Can Muslims ever condemn ISIS enough?


  • Total voters
    25
Who do you think is fighting against ISIS?

A couple of governments in the ME and The United States are toying with ISIS, but no one is really fighting them.
 
Condemnation alone isn't enough. Destroying ISIS isn't enough. Now 'they' have to actively engage in killing every Islamic extremist on the planet. In other words, you've set the bar so high that no Muslim can ever reach it.

I don't think that goal is unreachable at all.
 
Condemnation alone isn't enough. Destroying ISIS isn't enough. Now 'they' have to actively engage in killing every Islamic extremist on the planet. In other words, you've set the bar so high that no Muslim can ever reach it.

I can't in all honesty believe that any woman who wears a hijab by choice is condemning extremism when she is openly practicing it herself.
 
Well at least they're sorry.

no, they're not sorry.... they were manipulated and lied to in order to make some sort of idiot emotional plea.... those adults involved in that video need to be punched in the ****ing mouth.
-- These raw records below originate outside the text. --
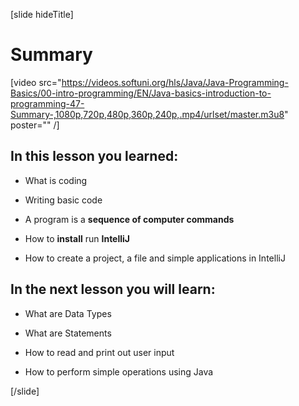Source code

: [slide hideTitle]
# Summary

[video src="https://videos.softuni.org/hls/Java/Java-Programming-Basics/00-intro-programming/EN/Java-basics-introduction-to-programming-47-Summary-,1080p,720p,480p,360p,240p,.mp4/urlset/master.m3u8" poster="" /]

## In this lesson you learned: 

- What is coding

- Writing basic code

- A program is a **sequence of computer commands**

- How to **install** run **IntelliJ**

- How to create a project, a file and simple applications in IntelliJ

## In the next lesson you will learn:

- What are Data Types

- What are Statements

- How to read and print out user input

- How to perform simple operations using Java

[/slide]
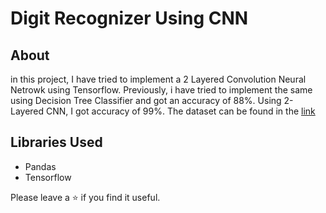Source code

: # Digit Recognizer Using CNN

## About
in this project, I have tried to implement a 2 Layered Convolution Neural Netrowk using Tensorflow. Previously, i have tried to implement the same using Decision Tree Classifier and got an accuracy of 88%. Using 2-Layered CNN, I got accuracy of 99%.
The dataset can be found in the [link](https://www.kaggle.com/c/digit-recognizer/)

## Libraries Used
<ul>
  <li>Pandas</li>
  <li>Tensorflow</li>
</ul>

Please leave a ⭐ if you find it useful.
  
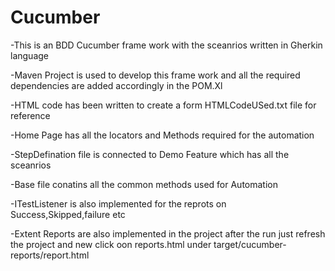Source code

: # Cucumber

-This is an BDD Cucumber frame work  with the sceanrios written in Gherkin language

-Maven Project is used to develop this frame work and all the required dependencies are added accordingly in the POM.Xl

-HTML code has been written to create a form HTMLCodeUSed.txt file for reference

-Home Page has all the locators and Methods required for the automation

-StepDefination file is connected to Demo Feature which has all the sceanrios

-Base file conatins all the common methods used for Automation

-ITestListener is also implemented for the reprots on Success,Skipped,failure etc

-Extent Reports are also implemented in the project after the run just refresh the project and new click oon reports.html under target/cucumber-reports/report.html


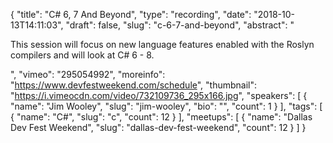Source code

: {
  "title": "C# 6, 7 And Beyond",
  "type": "recording",
  "date": "2018-10-13T14:11:03",
  "draft": false,
  "slug": "c-6-7-and-beyond",
  "abstract": "<p>This session will focus on new language features enabled with the Roslyn compilers and will look at C# 6 - 8.</p>",
  "vimeo": "295054992",
  "moreinfo": "https://www.devfestweekend.com/schedule",
  "thumbnail": "https://i.vimeocdn.com/video/732109736_295x166.jpg",
  "speakers": [
    {
      "name": "Jim Wooley",
      "slug": "jim-wooley",
      "bio": "",
      "count": 1
    }
  ],
  "tags": [
    {
      "name": "C#",
      "slug": "c",
      "count": 12
    }
  ],
  "meetups": [
    {
      "name": "Dallas Dev Fest Weekend",
      "slug": "dallas-dev-fest-weekend",
      "count": 12
    }
  ]
}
child exploitation is so very cool :roll:
 
A couple of governments in the ME and The United States are toying with ISIS, but no one is really fighting them.
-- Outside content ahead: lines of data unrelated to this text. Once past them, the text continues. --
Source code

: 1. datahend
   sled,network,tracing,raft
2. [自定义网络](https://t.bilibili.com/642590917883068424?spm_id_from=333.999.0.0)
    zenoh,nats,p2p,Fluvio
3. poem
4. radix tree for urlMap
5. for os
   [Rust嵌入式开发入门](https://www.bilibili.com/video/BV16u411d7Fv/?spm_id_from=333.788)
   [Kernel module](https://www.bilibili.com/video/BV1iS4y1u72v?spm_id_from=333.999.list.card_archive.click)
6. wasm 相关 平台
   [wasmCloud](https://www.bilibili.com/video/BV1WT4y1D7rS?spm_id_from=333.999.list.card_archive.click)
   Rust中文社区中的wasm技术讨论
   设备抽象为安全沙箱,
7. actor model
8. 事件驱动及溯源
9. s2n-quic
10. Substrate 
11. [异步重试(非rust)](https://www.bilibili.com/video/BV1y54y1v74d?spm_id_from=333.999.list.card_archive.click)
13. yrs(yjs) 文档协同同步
Fighting ISIS is how the Kurds are earning their own country.
 
ISIS members ARE Muslims and the MUSLIMS in the territory controlled by ISIS could have stopped the rise if ISIS, but didn't. Muslims in the surrounding region could have prevented the rise if ISIS, but didn't. They could eliminate ISIS now, but don't.

Of themselves to the press, words are NOTHING. They have NO value. It does not matter what condemning words people say. Evil never declares itself evil. No one ever says they are supporting evil. They say whatever sounds best to say.

Words to the press condemning ISIS is no more opposing ISIS than posting words on this forum condemning ISIS. NOR is President Obama's condemning words his opposing ISIS either. Words are nothing.

Other than Jordan and the Kurds, Muslims are doing little to nothing to actually "condemn" ISIS.
 
Fighting ISIS is how the Kurds are earning their own country.

The reason the Kurds have been refused everything but light arms is keep them from having their own country and to prevent their defeating ISIS. The USA using them in a limited capacity to then betray them has their been so far? All the way back to the first Gulf War.

There is NO intentions of allowing Kurds to have their own country. Not now. Not ever.
 
Why didn't they do something about it when it wasn't rolling across the Middle East in tanks, beheading people and flying airplanes into buildings?

Are you honestly saying that there's been nothing but peace and quiet in the ME until the emergence of ISIS? That there's never been civil war or internal strife in any Muslim country? No-one, anywhere, has raised arms at all?
 
I can't in all honesty believe that any woman who wears a hijab by choice is condemning extremism when she is openly practicing it herself.

Definitely disagree.

Malala-Yousafzai_Antonio-Olmos.jpg
 
While I think that Muslims can absolutely condemn the radicals enough, I don't think that simple condemnation is enough, they need to back up their words with action and be willing to clean up their own house. Most of them have spent decades looking the other way while the radicals have ruled the roost and it's only relatively recently that they've started to realize how out of control things are. Most of us have known that radical Islam was becoming an increasing problem for more than 30 years. Why didn't they do something about it when it wasn't rolling across the Middle East in tanks, beheading people and flying airplanes into buildings?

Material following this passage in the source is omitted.